Starting from the variational principle of virtual power for the 3-D equations of the micropolar theory of elasticity in orthogonal curvilinear coordinates and using generalized series in terms of the plate thickness coordinates a new higher order model of orthotropic micropolar plates and shells have been developed here. Following Carrera Unified Formulation (CUF), the stress and strain tensors, as well as the vectors of displacements and rotation, have been expanded into series in terms of the shell thickness coordinates. Then, all the equations of the micropolar theory of elasticity (including generalized Hooke’s law) have been transformed to the corresponding equations for the coefficients of the series expansion on the plate thickness coordinates. A system of differential equations in terms of the displacements and rotation vectors and natural boundary conditions for the coefficients of the series expansion of the shell thickness coordinates have been obtained in the same way as in the classical theory of elasticity.
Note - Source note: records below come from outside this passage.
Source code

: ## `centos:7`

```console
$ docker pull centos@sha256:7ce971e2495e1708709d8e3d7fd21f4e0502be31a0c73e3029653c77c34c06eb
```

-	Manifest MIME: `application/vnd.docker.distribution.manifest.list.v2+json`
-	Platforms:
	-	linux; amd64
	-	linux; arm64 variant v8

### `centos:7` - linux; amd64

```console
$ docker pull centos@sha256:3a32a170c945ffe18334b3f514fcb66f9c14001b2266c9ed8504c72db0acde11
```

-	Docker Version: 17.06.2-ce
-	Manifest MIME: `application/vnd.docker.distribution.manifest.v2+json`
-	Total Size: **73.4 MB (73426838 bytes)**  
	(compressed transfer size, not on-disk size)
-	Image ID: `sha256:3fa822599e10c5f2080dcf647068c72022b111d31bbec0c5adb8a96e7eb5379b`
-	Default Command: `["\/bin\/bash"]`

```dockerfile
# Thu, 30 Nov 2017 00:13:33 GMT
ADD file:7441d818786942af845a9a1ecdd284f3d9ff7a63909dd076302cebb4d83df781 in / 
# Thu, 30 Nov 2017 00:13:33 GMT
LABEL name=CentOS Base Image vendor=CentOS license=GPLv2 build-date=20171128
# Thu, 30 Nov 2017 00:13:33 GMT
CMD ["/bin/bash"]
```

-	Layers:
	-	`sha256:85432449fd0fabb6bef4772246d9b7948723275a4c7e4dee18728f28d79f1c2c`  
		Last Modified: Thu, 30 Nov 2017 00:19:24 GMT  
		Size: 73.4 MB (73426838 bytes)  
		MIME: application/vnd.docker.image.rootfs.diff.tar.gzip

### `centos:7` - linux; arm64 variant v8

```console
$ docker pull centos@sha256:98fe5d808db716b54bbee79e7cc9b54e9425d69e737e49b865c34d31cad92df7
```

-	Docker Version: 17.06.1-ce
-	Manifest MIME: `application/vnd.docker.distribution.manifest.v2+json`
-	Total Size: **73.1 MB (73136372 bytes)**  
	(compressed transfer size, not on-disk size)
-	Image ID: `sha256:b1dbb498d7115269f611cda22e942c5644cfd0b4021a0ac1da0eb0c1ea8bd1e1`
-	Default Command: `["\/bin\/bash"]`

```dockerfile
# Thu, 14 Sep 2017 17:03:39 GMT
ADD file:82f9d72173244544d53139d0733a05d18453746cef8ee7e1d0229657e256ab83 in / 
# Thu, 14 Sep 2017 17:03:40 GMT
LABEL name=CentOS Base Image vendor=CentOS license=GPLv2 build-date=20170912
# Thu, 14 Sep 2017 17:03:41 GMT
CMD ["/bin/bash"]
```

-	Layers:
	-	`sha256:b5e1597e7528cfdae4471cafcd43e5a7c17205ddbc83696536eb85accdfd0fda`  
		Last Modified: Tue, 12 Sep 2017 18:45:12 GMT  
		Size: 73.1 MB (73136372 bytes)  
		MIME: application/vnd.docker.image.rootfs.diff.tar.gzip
All equations for the higher order theory of micropolar plates and shells have been developed and presented here. The obtained equations can be used for calculating the stress-strain and for modeling thin walled structures in macro, micro, and nanoscale when taking into account micropolar couple stress and rotation effects.

摘要

从正交曲线坐标下微极弹性理论的3-D方程的虚功率变分原理出发，并在板厚坐标方面使用广义级数，这里开发了正交各向异性微极板和壳的新高阶模型. 在 Carrera 统一公式 (CUF) 之后，应力和应变张量以及位移和旋转矢量已根据壳厚度坐标扩展为系列。然后，将微极弹性理论的所有方程（包括广义胡克定律）转化为相应的板厚坐标上的级数展开系数方程。以与经典弹性理论相同的方式获得了关于位移和旋转矢量以及壳厚度坐标级数展开系数的自然边界条件的微分方程组。微极板和壳的高阶理论的所有方程都已在此处开发和介绍。当考虑到微极耦合应力和旋转效应时，获得的方程可用于计算应力应变和模拟宏观、微观和纳米尺度的薄壁结构。微极板和壳的高阶理论的所有方程都已在此处开发和介绍。当考虑到微极耦合应力和旋转效应时，获得的方程可用于计算应力应变和模拟宏观、微观和纳米尺度的薄壁结构。微极板和壳的高阶理论的所有方程都已在此处开发和介绍。当考虑到微极耦合应力和旋转效应时，获得的方程可用于计算应力应变和模拟宏观、微观和纳米尺度的薄壁结构。